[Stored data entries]
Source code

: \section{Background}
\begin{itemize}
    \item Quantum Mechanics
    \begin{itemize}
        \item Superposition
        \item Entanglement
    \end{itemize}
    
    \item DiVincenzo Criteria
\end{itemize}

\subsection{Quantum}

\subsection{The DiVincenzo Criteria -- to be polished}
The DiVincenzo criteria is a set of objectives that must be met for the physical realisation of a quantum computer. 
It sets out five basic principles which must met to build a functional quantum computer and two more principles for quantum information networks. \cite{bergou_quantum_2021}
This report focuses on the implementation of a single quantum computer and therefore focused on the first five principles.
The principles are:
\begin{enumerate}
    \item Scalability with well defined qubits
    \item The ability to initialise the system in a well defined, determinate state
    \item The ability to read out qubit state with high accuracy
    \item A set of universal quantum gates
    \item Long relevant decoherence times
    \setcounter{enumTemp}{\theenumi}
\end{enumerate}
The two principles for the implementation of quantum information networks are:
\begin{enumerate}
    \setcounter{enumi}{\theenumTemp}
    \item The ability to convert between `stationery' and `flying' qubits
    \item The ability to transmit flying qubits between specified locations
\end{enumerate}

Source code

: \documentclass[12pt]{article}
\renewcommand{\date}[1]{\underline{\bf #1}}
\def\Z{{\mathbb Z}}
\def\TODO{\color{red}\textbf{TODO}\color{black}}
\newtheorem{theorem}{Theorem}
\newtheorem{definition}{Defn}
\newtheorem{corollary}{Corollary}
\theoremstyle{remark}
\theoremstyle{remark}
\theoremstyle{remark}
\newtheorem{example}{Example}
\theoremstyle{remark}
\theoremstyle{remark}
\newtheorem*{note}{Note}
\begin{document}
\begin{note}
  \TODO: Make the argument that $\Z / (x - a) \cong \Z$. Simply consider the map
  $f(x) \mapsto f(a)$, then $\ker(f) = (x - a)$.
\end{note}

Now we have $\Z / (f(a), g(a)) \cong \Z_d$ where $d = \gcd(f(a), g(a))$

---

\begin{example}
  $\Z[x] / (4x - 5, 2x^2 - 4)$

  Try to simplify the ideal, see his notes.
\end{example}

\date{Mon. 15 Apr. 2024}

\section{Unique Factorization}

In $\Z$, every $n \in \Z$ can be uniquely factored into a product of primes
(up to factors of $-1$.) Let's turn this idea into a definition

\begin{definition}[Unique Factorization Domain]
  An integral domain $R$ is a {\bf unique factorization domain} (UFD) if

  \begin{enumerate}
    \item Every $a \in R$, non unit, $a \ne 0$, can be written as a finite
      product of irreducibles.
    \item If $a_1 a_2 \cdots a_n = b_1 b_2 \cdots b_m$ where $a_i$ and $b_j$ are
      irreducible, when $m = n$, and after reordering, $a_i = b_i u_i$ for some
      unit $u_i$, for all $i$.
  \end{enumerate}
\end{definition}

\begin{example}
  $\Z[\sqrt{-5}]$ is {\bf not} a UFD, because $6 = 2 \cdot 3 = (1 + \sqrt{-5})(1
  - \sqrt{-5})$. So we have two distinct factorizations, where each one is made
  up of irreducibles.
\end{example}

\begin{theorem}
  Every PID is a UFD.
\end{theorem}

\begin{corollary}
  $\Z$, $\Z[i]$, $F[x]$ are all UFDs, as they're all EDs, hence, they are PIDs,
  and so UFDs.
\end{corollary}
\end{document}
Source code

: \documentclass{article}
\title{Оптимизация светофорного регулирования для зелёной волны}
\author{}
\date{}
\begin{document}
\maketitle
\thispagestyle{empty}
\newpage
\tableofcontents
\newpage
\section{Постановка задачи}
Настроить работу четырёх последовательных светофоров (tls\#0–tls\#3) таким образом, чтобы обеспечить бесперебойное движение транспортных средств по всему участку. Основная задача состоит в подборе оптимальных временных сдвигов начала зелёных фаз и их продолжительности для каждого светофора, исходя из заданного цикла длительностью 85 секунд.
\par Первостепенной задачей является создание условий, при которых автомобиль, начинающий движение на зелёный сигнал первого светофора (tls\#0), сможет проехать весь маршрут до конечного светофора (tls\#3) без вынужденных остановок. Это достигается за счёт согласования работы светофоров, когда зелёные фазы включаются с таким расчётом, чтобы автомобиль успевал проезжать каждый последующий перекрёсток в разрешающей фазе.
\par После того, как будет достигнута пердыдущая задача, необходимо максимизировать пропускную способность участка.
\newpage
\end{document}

_WHAT YOU SHOULD DO_
Word for word, write out the data.

_THE COMPLETED TASK_
Source code

: \section{Background}
\begin{itemize}
    \item Quantum Mechanics
    \begin{itemize}
        \item Superposition
        \item Entanglement
    \end{itemize}
    
    \item DiVincenzo Criteria
\end{itemize}

\subsection{Quantum}

\subsection{The DiVincenzo Criteria -- to be polished}
The DiVincenzo criteria is a set of objectives that must be met for the physical realisation of a quantum computer. 
It sets out five basic principles which must met to build a functional quantum computer and two more principles for quantum information networks. \cite{bergou_quantum_2021}
This report focuses on the implementation of a single quantum computer and therefore focused on the first five principles.
The principles are:
\begin{enumerate}
    \item Scalability with well defined qubits
    \item The ability to initialise the system in a well defined, determinate state
    \item The ability to read out qubit state with high accuracy
    \item A set of universal quantum gates
    \item Long relevant decoherence times
    \setcounter{enumTemp}{\theenumi}
\end{enumerate}
The two principles for the implementation of quantum information networks are:
\begin{enumerate}
    \setcounter{enumi}{\theenumTemp}
    \item The ability to convert between `stationery' and `flying' qubits
    \item The ability to transmit flying qubits between specified locations
\end{enumerate}

Source code

: \documentclass[12pt]{article}
\renewcommand{\date}[1]{\underline{\bf #1}}
\def\Z{{\mathbb Z}}
\def\TODO{\color{red}\textbf{TODO}\color{black}}
\newtheorem{theorem}{Theorem}
\newtheorem{definition}{Defn}
\newtheorem{corollary}{Corollary}
\theoremstyle{remark}
\theoremstyle{remark}
\theoremstyle{remark}
\newtheorem{example}{Example}
\theoremstyle{remark}
\theoremstyle{remark}
\newtheorem*{note}{Note}
\begin{document}
\begin{note}
  \TODO: Make the argument that $\Z / (x - a) \cong \Z$. Simply consider the map
  $f(x) \mapsto f(a)$, then $\ker(f) = (x - a)$.
\end{note}

Now we have $\Z / (f(a), g(a)) \cong \Z_d$ where $d = \gcd(f(a), g(a))$

---

\begin{example}
  $\Z[x] / (4x - 5, 2x^2 - 4)$

  Try to simplify the ideal, see his notes.
\end{example}

\date{Mon. 15 Apr. 2024}

\section{Unique Factorization}

In $\Z$, every $n \in \Z$ can be uniquely factored into a product of primes
(up to factors of $-1$.) Let's turn this idea into a definition

\begin{definition}[Unique Factorization Domain]
  An integral domain $R$ is a {\bf unique factorization domain} (UFD) if

  \begin{enumerate}
    \item Every $a \in R$, non unit, $a \ne 0$, can be written as a finite
      product of irreducibles.
    \item If $a_1 a_2 \cdots a_n = b_1 b_2 \cdots b_m$ where $a_i$ and $b_j$ are
      irreducible, when $m = n$, and after reordering, $a_i = b_i u_i$ for some
      unit $u_i$, for all $i$.
  \end{enumerate}
\end{definition}

\begin{example}
  $\Z[\sqrt{-5}]$ is {\bf not} a UFD, because $6 = 2 \cdot 3 = (1 + \sqrt{-5})(1
  - \sqrt{-5})$. So we have two distinct factorizations, where each one is made
  up of irreducibles.
\end{example}

\begin{theorem}
  Every PID is a UFD.
\end{theorem}

\begin{corollary}
  $\Z$, $\Z[i]$, $F[x]$ are all UFDs, as they're all EDs, hence, they are PIDs,
  and so UFDs.
\end{corollary}
\end{document}
Source code

: \documentclass{article}
\title{Оптимизация светофорного регулирования для зелёной волны}
\author{}
\date{}
\begin{document}
\maketitle
\thispagestyle{empty}
\newpage
\tableofcontents
\newpage
\section{Постановка задачи}
Настроить работу четырёх последовательных светофоров (tls\#0–tls\#3) таким образом, чтобы обеспечить бесперебойное движение транспортных средств по всему участку. Основная задача состоит в подборе оптимальных временных сдвигов начала зелёных фаз и их продолжительности для каждого светофора, исходя из заданного цикла длительностью 85 секунд.
\par Первостепенной задачей является создание условий, при которых автомобиль, начинающий движение на зелёный сигнал первого светофора (tls\#0), сможет проехать весь маршрут до конечного светофора (tls\#3) без вынужденных остановок. Это достигается за счёт согласования работы светофоров, когда зелёные фазы включаются с таким расчётом, чтобы автомобиль успевал проезжать каждый последующий перекрёсток в разрешающей фазе.
\par После того, как будет достигнута пердыдущая задача, необходимо максимизировать пропускную способность участка.
\newpage
\end{document}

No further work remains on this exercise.